Both Republicans and Democrats criticized Cayetano's rejection of the bill that would forbid consensual sexual relations between adults and minors younger than 16, provided the age gap is more than five years and the two are not legally married.
GOP party chairwoman Linda Lingle denounced the veto.
"Hawaii will remain the only state in the nation to legally permit an adult to have sexual contact with a 14-year-old," Lingle said.
Republican House Leader Galen Fox (R, Waikiki) called Cayetano's veto "an outrage" and said that if the rejection isn't overturned, "Democrats will be held accountable."
"Maybe this is the time for the Legislature to stand up and say 'enough is enough' -- we are calling on the Democrats to separate themselves from their governor," Fox said.

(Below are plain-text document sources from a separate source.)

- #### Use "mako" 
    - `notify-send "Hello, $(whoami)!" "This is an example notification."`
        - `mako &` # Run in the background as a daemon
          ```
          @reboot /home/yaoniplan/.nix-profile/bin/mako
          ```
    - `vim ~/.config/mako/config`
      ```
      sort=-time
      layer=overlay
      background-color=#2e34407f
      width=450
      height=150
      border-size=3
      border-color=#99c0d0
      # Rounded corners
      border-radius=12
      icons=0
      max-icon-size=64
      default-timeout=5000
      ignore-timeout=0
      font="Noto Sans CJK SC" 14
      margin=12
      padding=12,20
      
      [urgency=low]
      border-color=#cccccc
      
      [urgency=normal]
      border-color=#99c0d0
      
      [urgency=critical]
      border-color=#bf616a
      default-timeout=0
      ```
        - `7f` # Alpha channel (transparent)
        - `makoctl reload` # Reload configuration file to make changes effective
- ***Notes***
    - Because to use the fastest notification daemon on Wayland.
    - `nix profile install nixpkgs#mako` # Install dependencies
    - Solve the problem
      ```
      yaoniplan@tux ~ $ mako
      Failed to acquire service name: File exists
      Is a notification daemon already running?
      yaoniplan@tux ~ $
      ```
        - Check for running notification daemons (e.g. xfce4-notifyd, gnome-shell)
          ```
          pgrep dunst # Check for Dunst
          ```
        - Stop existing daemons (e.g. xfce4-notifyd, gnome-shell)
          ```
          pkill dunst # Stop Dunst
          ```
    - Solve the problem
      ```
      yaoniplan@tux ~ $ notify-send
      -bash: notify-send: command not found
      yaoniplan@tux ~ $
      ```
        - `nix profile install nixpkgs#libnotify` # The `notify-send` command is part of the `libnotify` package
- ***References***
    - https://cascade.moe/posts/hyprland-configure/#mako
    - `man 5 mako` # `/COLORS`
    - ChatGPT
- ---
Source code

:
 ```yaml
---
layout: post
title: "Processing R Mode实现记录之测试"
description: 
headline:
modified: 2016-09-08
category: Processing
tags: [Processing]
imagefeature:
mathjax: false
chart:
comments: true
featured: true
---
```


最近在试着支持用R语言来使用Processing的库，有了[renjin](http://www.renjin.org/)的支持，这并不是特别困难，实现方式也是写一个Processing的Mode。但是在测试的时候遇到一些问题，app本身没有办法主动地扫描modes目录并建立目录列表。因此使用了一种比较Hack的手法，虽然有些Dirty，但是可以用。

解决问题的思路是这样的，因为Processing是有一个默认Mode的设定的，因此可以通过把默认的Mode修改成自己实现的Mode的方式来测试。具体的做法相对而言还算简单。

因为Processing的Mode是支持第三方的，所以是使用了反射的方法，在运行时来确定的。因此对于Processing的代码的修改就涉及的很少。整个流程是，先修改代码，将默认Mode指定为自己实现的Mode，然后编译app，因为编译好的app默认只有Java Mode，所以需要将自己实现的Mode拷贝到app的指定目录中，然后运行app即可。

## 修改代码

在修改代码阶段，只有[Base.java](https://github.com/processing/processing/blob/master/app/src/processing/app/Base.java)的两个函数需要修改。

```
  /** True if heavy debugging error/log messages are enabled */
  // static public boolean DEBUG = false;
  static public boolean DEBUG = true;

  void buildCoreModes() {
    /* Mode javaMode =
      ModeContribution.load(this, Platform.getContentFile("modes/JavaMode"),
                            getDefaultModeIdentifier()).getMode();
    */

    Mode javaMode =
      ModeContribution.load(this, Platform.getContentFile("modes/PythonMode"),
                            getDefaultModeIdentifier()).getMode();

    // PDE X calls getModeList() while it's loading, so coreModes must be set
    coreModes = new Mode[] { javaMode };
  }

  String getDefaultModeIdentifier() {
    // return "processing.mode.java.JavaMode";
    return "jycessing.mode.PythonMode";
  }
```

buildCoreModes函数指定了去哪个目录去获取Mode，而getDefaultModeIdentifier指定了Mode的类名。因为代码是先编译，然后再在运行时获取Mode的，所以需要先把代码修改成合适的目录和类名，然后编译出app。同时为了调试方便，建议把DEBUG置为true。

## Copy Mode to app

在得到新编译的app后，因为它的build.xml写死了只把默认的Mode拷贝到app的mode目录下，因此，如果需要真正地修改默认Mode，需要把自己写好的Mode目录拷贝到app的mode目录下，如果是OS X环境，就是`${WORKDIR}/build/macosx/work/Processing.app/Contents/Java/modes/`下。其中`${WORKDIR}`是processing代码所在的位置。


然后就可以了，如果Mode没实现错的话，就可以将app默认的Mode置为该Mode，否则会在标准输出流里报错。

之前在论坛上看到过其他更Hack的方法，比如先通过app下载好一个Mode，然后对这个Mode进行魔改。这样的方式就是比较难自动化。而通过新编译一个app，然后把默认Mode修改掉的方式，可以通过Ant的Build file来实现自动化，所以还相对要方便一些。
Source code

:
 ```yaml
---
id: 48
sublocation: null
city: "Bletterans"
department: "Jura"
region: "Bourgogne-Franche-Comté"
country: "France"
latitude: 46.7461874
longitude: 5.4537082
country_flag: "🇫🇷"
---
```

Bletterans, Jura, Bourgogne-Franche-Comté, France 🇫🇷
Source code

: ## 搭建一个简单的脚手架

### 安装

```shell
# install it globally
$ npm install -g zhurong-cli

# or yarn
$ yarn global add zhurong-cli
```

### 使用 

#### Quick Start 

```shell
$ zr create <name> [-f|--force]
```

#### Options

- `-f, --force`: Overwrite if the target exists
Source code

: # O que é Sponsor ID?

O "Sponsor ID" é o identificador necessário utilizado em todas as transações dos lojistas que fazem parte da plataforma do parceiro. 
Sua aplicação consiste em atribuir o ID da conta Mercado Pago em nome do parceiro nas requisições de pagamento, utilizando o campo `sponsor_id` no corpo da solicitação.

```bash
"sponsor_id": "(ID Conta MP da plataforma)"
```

"The governor once blamed the victims, not the predators, by saying, 'Given the world today, it is not easy to tell who is 14, 15 or 16 years old,'" Fox complained.
Democrats said they were upset at the veto because it came after the Legislature fashioned a compromise bill that had met the objections of many law enforcement groups that at first were against the bill.
House and Senate leaders already are talking about gathering the needed two-thirds majorities to call themselves back into session for a veto override.
"Now that he has vetoed it, I would assume there will be a cry among legislators for an override," Senate Vice President Colleen Hanabusa (D, Waianae) said.
She said the veto will "cause a lot of discontent."
In the House, Vice Speaker Sylvia Luke (D, Pauoa) said the age of consent bill is one of several bills that Democrats consider critical.
"At this point we are talking about it, and that is more than we have ever done before," Luke said.
"This is an emotionally charged bill; it is something that the Democratic party feels has been worked on," she said.
There has not been a veto override in Hawaii in 40 years.
Sen. Brian Kanno (D, Makakilo), Judiciary committee chairman, said the bill was designed to go after "the predatory behavior of adults going after children.
"It is a difficult issue and has become more and more of a concern and is affecting families," Kanno said.
Kelly Rosati, Hawaii Family Forum executive director, called Cayetano's veto an "affront to all the parents and concerned citizens who demanded action to protect Hawaii's minors from adult sexual predators."
Cayetano said in his veto message that the bill applies only to consensual sex and would "criminalize consensual sexual relations between adults and 14- and 15-year-old minors."
The bill creates crimes that are overly broad, Cayetano said.
"In some situations (it) may inappropriately bring teenagers and young adults as both victim and defendants into the state's criminal justice system," Cayetano said.
Saying the measure "defines the crime by the relative ages of the individuals involved," Cayetano said that could create harsh results.
"For example, a 19-year-old individual who exercises poor judgment and engages in consensual sexual activity with a 14-year-old could be prosecuted and branded a sex offender for life under this bill," Cayetano said.
"In these cases, neither society's interests relating to criminal law enforcement nor the well-being of these teenagers and young adults will be advanced by this approach," Cayetano said.
Fox said Cayetano's objections "don't match up to reality."
Fox said Hawaii has the third-highest teen pregnancy rate in the nation and that predators seduce "children into drugs, then prostitution and eventually toss them out."